Si observamos hoy la variación de precios de los mismos productos, y también de los que él omitió, veremos que todos han aumentado considerablemente. En efecto, un pan de agua costaba un peso en el 2004, y ahora 5; la libra de aceite pasó de 18 a 36 pesos y la de cerdo de 45 a 65 pesos.
Pero el alza, al estar asociada al incremento de la oferta monetaria, a las fluctuaciones de la demanda y a los cambios en los costos, es fenómeno económico natural. Ahora bien, las comparaciones que el PLD no está en condiciones de discutir con el PRD son las relativas a las causas estructurales de la crisis.

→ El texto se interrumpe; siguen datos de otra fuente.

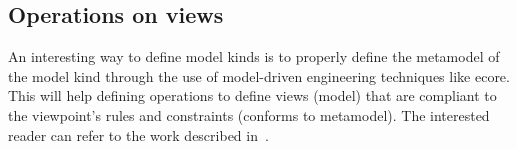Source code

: %
%
%
%
%
%
%
%
%
%
%
%


\subsection{Operations on views}\label{Opns}

An interesting way to define model kinds is to properly define the metamodel of the model kind through the use of model-driven engineering techniques like ecore. This will help defining operations to define views (model) that are compliant to the viewpoint's rules and constraints (conforms to metamodel). The interested reader can refer to the work described in~\cite{MEGAF2010,MEGAF2012}.

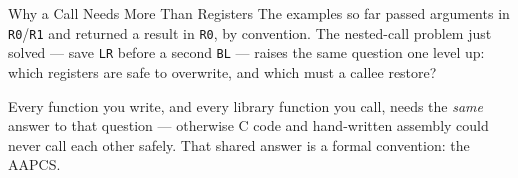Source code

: \documentclass[9pt,aspectratio=169,xcolor=table]{beamer}
\begin{document}
%
%
%
%
%
%
%
%
%


\begin{frame}{Why a Call Needs More Than Registers}
    \leavevmode
    {\small The examples so far passed arguments in \texttt{R0}/\texttt{R1} and
    returned a result in \texttt{R0}, by convention. The nested-call problem
    just solved --- save \texttt{LR} before a second \texttt{BL} --- raises the
    same question one level up: \alert{which} registers are safe to overwrite,
    and which must a callee restore?}

    \vspace{2mm}
    {\small Every function you write, and every library function you call,
    needs the \emph{same} answer to that question --- otherwise C code and
    hand-written assembly could never call each other safely. That shared
    answer is a formal convention: the \alert{AAPCS}.}
\end{frame}
\end{document}
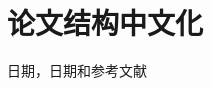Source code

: \section{论文结构中文化}
日期，日期和参考文献
\begin{shellcmd}
\renewcommand{\bibname}{\begin{center} \sffamily 参考文献 \end{center}}
\renewcommand{\today}{\number\year 年 \number\month 月 \number\day 日}
\renewcommand{\contentsname}{目录}
\end{shellcmd}


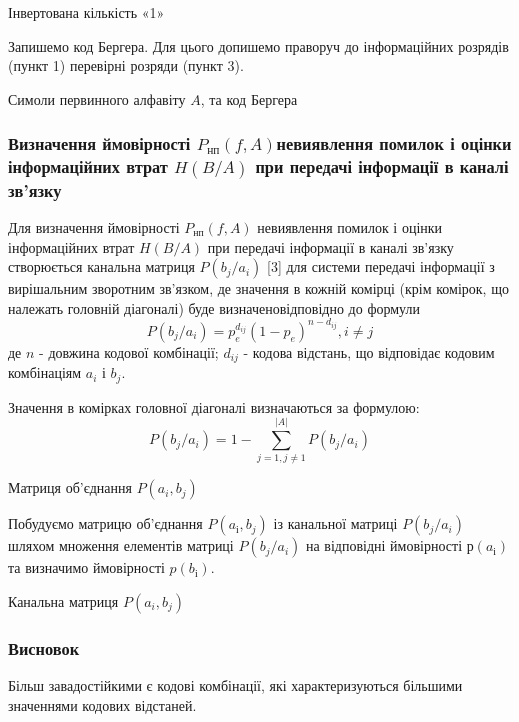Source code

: \documentclass[a4paper,14pt]{extreport}
\begin{document}
\begin{table}[H]
	\caption{Інвертована кількість «1» }
	\centering
	
	\label{table:codewords-control_bits_inverterd}
\end{table}
Запишемо код Бергера.
Для цього допишемо праворуч до інформаційних
розрядів (пункт 1) перевірні розряди (пункт 3).

\begin{table}[H]
	\caption{Симоли первинного алфавіту $A$, та код Бергера}
	\centering
	
	\label{table:berger-code}
\end{table}

\subsubsection{Визначення ймовірності $P_{\text{нп}} (f,A)$невиявлення помилок і оцінки інформаційних втрат $H(B/A)$ при передачі	інформації в каналі зв'язку}

Для визначення ймовірності $P_{\text{нп}} (f,A)$
невиявлення помилок і оцінки інформаційних втрат $H(B/A)$ при передачі інформації в каналі зв'язку створюється канальна матриця $P(b_j/a_i)$ [3] для системи передачі інформації з вирішальним зворотним зв'язком, де значення в кожній комірці (крім комірок, що належать головній діагоналі) буде визначеновідповідно до формули
$$P(b_j/a_i) = p_e^{d_{ij}}(1-p_e)^{n-d_{ij}}, i \neq j$$
де $n$ - довжина кодової комбінації;
$d_{ij}$ - кодова відстань, що відповідає кодовим комбінаціям $a_i$ і $b_j$.

Значення в комірках головної діагоналі визначаються за формулою:
$$P(b_j/a_i) = 1- \sum_{j=1,j \neq 1}^{|A|} P(b_j/a_i) $$


\begin{table}[H]
	\caption{Матриця об'єднання $P(a_i, b_j)$}
	\centering
	\resizebox{\columnwidth}{!}{%
	
}
	\label{table:joint_matrix}
\end{table}

Побудуємо матрицю об’єднання $P(a_{і}, b_{j} )$ із канальної матриці $P(b_j / a_i)$ шляхом множення елементів матриці  $P(b_j / a_i)$  на відповідні ймовірності $р(a_{і} )$ та визначимо ймовірності $p(b_{і} )$.

\begin{table}[H]
	\caption{Канальна матриця $P(a_i, b_j)$}
	\centering
	\resizebox{\columnwidth}{!}{%
		
	}
	\label{table:chennel_matrix}
\end{table}


\subsubsection{Висновок}
Більш завадостійкими є кодові комбінації, які характеризуються більшими
значеннями кодових відстаней.
\end{document}
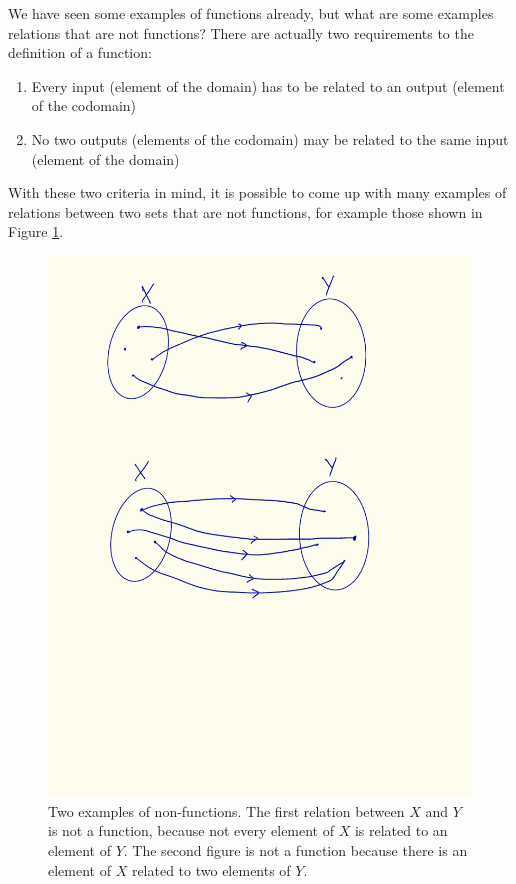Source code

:         We have seen some examples of functions already, but what are some examples relations that are not functions? There are actually two requirements to the definition of a function:
        \begin{enumerate}
            \item Every input (element of the domain) has to be related to an output (element of the codomain)
            \item No two outputs (elements of the codomain) may be related to the same input (element of the domain)
        \end{enumerate}
        With these two criteria in mind, it is possible to come up with many examples of relations between two sets that are not functions, for example those shown in Figure \ref{fig:non_functions}.
        \begin{figure}[H] \centering
            \includegraphics{images/non_functions}
            \caption{Two examples of non-functions. The first relation between $X$ and $Y$ is not a function, because not every element of $X$ is related to an element of $Y$. The second figure is not a function because there is an element of $X$ related to two elements of $Y$.}
            \label{fig:non_functions}
        \end{figure}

Por ejemplo, los impuestos a la gasolina se elevaron de 23.86 en el 2004, a 81.74, en tanto que los del gasoil pasaron de 6.63 a 43.29.
La cantidad de empleados en zonas francas, de más de 131 mil, se redujo a 42 mil en los 7 últimos años; los auxiliares consulares en Nueva York, de 17 que había en el 2004, se encaramaron a 43. Había 131 viceministros entonces y hoy 325. Asimismo, el número de empleados gubernamentales subió de 393,189 a 580,448, y la nómina anual del gobierno central aumentó de 28,131 a 78,181 millones de pesos. El PLD no está en capacidad de valerse de las comparaciones para mejorar su posicionamiento electoral.